I decided to make a blouse however, as I could do this with rectangles of fabric, plus small squares for the gussets. I have never attempted to do anything this before, so guessed the dimensions. After checking in various books I decided to sew one side of the gusset to the sleeve, sew the sleeve and gusset to the side of the main piece, and then fold it in half to do the remaining seams. Simple.
|The qamisa folded in half. Bother! Or words to that effect.|
I’ve no idea how I managed to do that. After unpicking and reattaching the sleeve/gusset pieces I ended up with something which I could fold in half and sew together. Finally I cut a hole for the head (my one curve for the garment), and turned under a narrow hem.
|The completed qamisa|
The melia is held together with pins at the shoulders, called khlal (North African) or fibulae (Latin). There is usually a chain attached between the fibulae for decoration. The belt, called a hizem, is made from yarn.

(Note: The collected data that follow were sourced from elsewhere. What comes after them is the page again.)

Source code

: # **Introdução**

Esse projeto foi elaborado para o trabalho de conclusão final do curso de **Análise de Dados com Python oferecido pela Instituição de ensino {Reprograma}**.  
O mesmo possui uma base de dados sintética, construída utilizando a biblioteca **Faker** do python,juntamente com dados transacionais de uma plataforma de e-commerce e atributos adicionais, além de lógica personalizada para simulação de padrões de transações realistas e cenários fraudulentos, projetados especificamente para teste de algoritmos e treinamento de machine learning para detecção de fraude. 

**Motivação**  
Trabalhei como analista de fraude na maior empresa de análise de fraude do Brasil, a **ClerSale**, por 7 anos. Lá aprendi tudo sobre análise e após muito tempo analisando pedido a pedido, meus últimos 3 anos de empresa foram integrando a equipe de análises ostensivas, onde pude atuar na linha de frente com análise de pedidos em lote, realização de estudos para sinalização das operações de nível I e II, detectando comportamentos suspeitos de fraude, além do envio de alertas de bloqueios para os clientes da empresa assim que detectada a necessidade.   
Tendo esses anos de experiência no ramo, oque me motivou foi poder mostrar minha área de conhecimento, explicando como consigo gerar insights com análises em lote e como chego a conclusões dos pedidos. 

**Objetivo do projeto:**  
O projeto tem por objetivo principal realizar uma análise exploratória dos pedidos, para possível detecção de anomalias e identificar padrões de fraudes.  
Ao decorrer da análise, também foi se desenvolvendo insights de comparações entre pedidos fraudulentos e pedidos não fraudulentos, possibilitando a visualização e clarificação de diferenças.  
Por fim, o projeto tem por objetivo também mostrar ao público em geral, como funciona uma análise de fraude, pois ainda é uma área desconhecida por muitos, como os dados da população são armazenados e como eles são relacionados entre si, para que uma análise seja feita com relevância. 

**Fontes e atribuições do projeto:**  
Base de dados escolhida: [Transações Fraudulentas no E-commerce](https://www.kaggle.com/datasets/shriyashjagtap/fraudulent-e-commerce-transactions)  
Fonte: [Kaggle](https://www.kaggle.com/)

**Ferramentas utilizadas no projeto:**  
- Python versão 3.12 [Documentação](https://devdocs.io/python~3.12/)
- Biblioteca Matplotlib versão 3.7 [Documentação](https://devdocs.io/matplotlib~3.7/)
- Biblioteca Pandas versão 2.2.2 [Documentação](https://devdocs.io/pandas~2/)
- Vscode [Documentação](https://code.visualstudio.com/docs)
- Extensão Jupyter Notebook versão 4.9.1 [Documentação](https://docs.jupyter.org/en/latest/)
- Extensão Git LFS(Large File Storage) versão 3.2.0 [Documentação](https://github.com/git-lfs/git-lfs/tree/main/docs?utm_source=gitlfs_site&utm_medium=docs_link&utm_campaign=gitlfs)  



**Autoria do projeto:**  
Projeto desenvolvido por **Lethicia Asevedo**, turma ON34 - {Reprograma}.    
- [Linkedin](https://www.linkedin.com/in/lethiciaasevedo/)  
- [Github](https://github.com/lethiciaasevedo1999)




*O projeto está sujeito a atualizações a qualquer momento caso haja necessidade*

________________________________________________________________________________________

|Qamisa, melia, hizem and fibulae|
The headdress consists of a large shawl called a ma'harama. As this is just a triangle of fabric, it qualified for the challenge. Mine is held in place with a rectangle of fabric (as yet unhemmed).
I wasn’t happy with the chain decoration, so removed it for the photograph of the complete costume, and wore some of my jewellery instead. I kept the jewellery fairly restrained, as I didn’t want to obscure too much of the costume, but it did give me the opportunity to wear my recently-bought kholkhal; a large hollow anklet. These contain small items which rattle when dancing.
|The completed costume|
There has been a lot of hemming in this project, all of it by hand. So my learning to sew with a thimble is coming on nicely. However, of the challenges I’ve completed so far, this is the one I’m least happy with. I’m struggling to find the right way to wear the melia. This isn’t helped by it being a printed, rather than a woven, stripe; it’s impossible to avoid the wrong side of the fabric showing.
I’m not entirely happy with the qamisa, either. I deliberately kept it a simple shape, but I don't know enough about the development of costume, certainly non-European costume, to know what would be correct for a specific date. As a result I feel I've made something vaguely 'historical', but not entirely accurate for any period. The neckline is wider than I would like, although this doesn’t show under the melia. It is also far too tight at the hips, so I will need to redo the side seams and insert an extra piece. At least it will be a triangular piece!
The Small Print
The Challenge: Squares, Rectangles & Triangles
Fabric: Remnant of green cotton and ½ metre muslin for the headdress, 4 metres striped cotton for the melia, 2 metres white cotton for the qamisa, yarn from my stash
Pattern: Mostly my own. Dimensions for the melia and other information on Tunisian costume taken from Aisha Ali’s DVD Tunisian Rhythms and Raqs Shaabi
Year: Vague - this is a traditional costume, so was worn in some form over a long period
How historically accurate is it? Hmm. See above for my concerns about historical accuracy.
Hours to complete: I’m hopeless at this bit, I always forget to count!
First worn: Just now, to take photos
Total cost: £24 for the various fabrics
* Projects Half Done. Sounds much more impressive than a UFO pile.